Прежде чем отойти, сначала хотел было «идентично» ударить носком ботинка по копчикуподопытного, но решил — не стоит, сам же спровоцировал.

Пока сделал несколько шагов, отходя от бессознательного тела — передумал, потому что в голове возникли мысли типа: «Короткая юбка на девушке, не является оправданием изнасилования — преступник должен быть наказан!», в его соображениях, правда, это звучало по-другому: «Светлый пиджак в крупную клетку и рубашка, застёгнутая на последнею, верхнюю пуговицу — не является оправданием для получения пинка по копчику — преступник должен быть наказан!».

Костя развернулся, решительно, хотя и прихрамывая, пошёл обратно, чтобы осуществить акт возмездия «по делам вашим», но вдали углядел троицу парней, неспешно направляющихся в его сторону, видимо, дружков «шустрого».

Пришлось быстро забраться в кусты ненавистной жёлтой акации и уже оттуда наблюдал за происходящим.

— Колян, Колян! Ты чего!? — всполошились дружки, заметив неподвижно лежащее тело товарища.

Они похлестали его по щекам, подёргали за руки, пытаясь привести в чувство — всё бесполезно.

— Может он мёртв? — предположил один из них.

— Ага, умер и давно умер. Уже пованивать начал, — с гыгыканьем прокомментировал другой.

— Чего ржёшь, дебил? Может реально откинулся? — возмутился третий.

— Да ладно вам дуру плести! Жив он, дышит. — после этих слов, прижал ладонь к шее лежащего без сознания товарища.

— Всё нормально! Жив, жилка бьётся, — доложил он и продолжил: «Неужели эта сявка в пиджаке Коляна вырубила?».

— Чтобы этот опарыш его уделал? Да ладно стебаться! Видно, Колян споткнулся — всё же датый был, челюстью об асфальт… и нырнул в отключку, — возразили ему.

— Если бы споткнулся и потух, так бы мордой вниз и лежал.

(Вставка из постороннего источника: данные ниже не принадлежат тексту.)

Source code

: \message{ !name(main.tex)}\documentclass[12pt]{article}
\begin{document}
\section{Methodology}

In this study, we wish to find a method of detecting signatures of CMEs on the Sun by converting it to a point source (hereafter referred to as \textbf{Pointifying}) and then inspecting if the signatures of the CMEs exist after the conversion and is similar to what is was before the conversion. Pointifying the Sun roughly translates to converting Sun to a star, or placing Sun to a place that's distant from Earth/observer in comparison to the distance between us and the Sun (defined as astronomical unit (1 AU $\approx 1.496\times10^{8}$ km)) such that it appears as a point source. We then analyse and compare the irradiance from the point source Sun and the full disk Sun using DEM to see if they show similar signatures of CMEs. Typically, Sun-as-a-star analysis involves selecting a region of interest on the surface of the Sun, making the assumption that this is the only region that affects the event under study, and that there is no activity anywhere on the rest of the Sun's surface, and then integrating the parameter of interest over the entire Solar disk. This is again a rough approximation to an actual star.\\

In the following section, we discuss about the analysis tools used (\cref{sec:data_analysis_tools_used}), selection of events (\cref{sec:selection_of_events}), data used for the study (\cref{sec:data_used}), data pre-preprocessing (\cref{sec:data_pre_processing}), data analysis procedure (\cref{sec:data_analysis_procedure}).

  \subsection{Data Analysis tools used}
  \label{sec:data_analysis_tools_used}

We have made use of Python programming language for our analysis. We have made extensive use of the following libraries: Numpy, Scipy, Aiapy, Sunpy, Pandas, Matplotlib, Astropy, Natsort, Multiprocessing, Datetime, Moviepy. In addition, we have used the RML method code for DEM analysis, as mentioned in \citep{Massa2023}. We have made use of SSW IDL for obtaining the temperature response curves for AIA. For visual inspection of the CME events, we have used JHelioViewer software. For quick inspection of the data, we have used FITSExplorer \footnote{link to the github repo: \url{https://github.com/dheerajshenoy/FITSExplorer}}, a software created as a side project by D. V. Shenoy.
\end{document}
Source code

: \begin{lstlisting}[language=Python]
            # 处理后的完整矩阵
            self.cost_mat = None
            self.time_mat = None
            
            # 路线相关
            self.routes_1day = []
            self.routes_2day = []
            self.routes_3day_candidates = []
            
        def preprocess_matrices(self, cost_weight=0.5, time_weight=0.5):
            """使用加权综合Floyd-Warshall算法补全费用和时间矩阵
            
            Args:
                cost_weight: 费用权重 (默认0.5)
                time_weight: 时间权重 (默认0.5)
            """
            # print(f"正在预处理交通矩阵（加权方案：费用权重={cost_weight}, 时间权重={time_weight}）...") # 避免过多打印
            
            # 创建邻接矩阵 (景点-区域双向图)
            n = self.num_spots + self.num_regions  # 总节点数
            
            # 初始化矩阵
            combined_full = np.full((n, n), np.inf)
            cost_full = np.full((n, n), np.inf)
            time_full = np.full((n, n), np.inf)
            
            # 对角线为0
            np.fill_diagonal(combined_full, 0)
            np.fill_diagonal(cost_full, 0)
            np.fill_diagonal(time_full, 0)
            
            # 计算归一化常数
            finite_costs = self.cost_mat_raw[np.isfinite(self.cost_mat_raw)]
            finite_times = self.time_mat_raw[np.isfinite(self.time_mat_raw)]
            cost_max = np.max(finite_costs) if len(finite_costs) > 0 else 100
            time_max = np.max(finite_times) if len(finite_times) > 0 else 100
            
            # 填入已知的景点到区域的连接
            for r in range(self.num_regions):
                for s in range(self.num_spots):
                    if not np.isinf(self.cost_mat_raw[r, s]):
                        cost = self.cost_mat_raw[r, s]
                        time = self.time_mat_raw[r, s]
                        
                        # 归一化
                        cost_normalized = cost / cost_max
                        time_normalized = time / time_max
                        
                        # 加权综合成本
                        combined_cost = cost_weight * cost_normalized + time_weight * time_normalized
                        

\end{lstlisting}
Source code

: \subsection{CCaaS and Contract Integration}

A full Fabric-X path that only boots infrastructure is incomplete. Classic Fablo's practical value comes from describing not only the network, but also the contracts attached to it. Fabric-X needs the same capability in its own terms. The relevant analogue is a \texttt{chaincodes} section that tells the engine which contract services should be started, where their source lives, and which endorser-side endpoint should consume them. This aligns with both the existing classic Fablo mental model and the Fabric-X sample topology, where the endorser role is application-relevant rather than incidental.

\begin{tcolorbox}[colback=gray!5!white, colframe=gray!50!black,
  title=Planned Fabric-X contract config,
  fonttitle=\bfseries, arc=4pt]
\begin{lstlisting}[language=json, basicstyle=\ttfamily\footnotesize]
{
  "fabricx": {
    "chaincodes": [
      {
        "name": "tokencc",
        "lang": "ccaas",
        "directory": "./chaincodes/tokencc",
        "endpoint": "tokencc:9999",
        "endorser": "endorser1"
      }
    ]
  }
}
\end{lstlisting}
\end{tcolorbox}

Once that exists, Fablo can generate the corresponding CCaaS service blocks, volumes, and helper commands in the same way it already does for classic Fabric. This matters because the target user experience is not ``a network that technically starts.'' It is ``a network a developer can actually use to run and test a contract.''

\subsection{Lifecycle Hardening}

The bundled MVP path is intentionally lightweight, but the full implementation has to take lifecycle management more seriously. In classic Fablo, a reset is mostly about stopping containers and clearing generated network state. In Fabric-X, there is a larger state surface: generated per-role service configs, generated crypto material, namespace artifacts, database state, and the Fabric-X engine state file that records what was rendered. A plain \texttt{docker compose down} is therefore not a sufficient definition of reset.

А здесь скрюченный и на боку — будто сначала по яйцам получил, а затем по голове.

Несколько минут постояли, выкурили по папироске, в надежде что их друг очнётся, недожавшись, и, подхватили тело под руки, куда-то поволокли.

Костя выбрался из кустов, скинув пиджак, повесил на руку — пиджак ему нравился, но появляться теперь в нём в Каменске было опасно.

Посмотрел вслед удалившейся компании, развернулся в противоположную сторону, и, почёсывая пострадавший копчик, направился к бабушкиному дому.


Первое время, у Кости было не так много «слияний сознаний», и чувствовал он себя не Костей-Костушем, а поначалу всё же полностью Костей. Чтобы извлечь какие-то знания ему приходилось копаться в воспоминаниях дубля, как в библиотеке — делая запрос, но, правда, знания и навыки Костуша зачастую всплывали сами при необходимости.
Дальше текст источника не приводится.